Tebo, Gatra.com - Pasca rumah mereka dibakar dan kebun mereka dirusak, kehidupan Suku Anak Dalam (SAD) kelompok Temenggung Tupang Besak dan Temenggung Bujang Itam semakin memprihatinkan. Pasalnya selain tidak memiliki tempat tinggal, mereka tidak memiliki sumber makanan.
Untuk bisa bertahan hidup, dua kelompok SAD ini terpaksa mengumpulkan atau memungut berondolan buah sawit di kebun-kebun masyarakat di sekitar wilayah Sungai Ibul, Desa Sungai Paur, Kecamatan Renah Mendaluh, Kabupaten Tanjung Jabung Barat, Jambi.
Dalam sehari, mereka hanya mampu mengumpulkan satu karung buah sawit. Buah sawit yang terkumpul dijual ke pengepul dengan harga tertinggi Rp50 ribu. Hasil penjualan buah sawit tersebut mereka gunakan untuk membeli bahan makanan.
Tak jarang kelompok SAD ini dimarahi bahkan diusir oleh pemilik kebun.
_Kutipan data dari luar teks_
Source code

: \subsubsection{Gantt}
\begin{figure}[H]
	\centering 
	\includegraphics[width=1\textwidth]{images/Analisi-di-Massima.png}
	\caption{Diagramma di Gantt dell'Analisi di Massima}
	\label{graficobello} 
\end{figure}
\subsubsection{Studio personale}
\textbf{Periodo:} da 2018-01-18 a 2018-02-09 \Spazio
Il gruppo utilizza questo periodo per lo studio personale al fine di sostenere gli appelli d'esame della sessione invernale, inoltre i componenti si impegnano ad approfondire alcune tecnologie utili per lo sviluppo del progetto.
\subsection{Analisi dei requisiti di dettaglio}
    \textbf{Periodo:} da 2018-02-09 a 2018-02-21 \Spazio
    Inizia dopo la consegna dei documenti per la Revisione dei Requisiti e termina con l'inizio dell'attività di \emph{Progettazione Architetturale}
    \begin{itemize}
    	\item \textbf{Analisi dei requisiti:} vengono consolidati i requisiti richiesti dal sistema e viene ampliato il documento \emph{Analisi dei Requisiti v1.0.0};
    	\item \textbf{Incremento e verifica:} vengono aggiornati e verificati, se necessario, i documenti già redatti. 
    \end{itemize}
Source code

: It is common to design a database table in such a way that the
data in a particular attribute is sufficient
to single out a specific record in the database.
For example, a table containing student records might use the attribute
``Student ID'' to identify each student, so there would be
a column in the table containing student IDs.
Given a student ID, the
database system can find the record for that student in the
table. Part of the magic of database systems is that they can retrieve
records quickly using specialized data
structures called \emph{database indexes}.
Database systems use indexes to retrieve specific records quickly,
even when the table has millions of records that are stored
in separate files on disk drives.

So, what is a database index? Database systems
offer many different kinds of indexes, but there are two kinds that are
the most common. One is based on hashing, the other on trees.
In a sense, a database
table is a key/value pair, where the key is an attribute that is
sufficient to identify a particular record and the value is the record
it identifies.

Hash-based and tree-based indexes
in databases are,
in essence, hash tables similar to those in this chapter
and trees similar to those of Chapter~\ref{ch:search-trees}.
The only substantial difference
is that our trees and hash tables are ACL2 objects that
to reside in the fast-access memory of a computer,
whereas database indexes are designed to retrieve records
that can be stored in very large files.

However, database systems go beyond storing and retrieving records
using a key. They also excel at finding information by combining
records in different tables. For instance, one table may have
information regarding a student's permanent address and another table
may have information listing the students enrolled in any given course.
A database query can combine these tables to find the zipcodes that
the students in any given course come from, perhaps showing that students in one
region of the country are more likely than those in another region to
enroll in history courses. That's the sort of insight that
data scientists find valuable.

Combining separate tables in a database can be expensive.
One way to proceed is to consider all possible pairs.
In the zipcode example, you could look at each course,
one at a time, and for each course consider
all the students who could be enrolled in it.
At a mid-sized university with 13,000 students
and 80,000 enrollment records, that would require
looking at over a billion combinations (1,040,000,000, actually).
Toh, mereka tetap mengumpul buah sawit tersebut karena tak punya pilihan lain. "Kalau tidak memungut buah sawit, terus kami mau hidup dari apa. Kebun kami sudah dirusak, rumah kami sudah dibakar, jadi mau enggak mau kami harus memungut buah sawit," kata Temenggung Tupang Besak, Sabtu (7/12).
Ditanya dimana mereka tinggal saat ini, Tupang menjawab, "Kami tinggal di kebun-kebun warga. Kami bertenda (mendirikan tenda) terpal di sana. Kalau diusir sama pemilik kebun, terpaksa kami pindah ke kebun lain."
Sebelumnya kata Tupang, kelompoknya dan kelompok Temenggung Bujang Itam hidup berdampingan dengan aman dan damai di Sungai Ibul, Desa Sungai Paur atau tidak jauh dari Distrik VIII PT WKS.
Mereka hidup dengan bercocok tanam (berkebun) ubi dan pisang untuk memenuhi kebutuhan sehari-hari. Sebagian lagi hasinya mereka jual.
Selain berkebun, sebagain dari mereka bekerja sebagai buruh. Sebagian lagi mencari getah jernang atau getah balam. "Ada juga yang berburu babi dan labi-labi," katanya.
Namun, Tupang berkata, pasca insiden penangkapan pengurus dan anggota Serikat Mandiri Batanghari (SMB) Agustus 2019 lalu, rumah mereka dibakar, kebun-kebun mereka dirusak dan sebagian anggota kelompok (kelurga) mereka ditangkap. "Sekarang ini apapun kami lakukan, yang penting kami bisa hidup," ujarnya.
Kondisi tersebut sangat disayangkan oleh Ketua Yayasan Orang Rimbo Kito (Orik), Ahmad Firdaus. "Ini sangat miris. Dan ini harus segera dicari solusinya," kata Firdaus.
Menurut dia, insiden penangkapan pengurus dan anggota SMB termasuk beberapa orang warga SAD sangat berpengaruh terhadap psikologi SAD. Ditambah lagi dengan kondisi saat ini kata dia, akan berdampak pada kehidupan mereka.
"Keluarga mereka ditangkap, rumah mereka dibakar, kebun mereka dirusak. Saya khawatir kalau tidak cepat dicari solusinya akan menimbulkan masalah baru," ujarnya.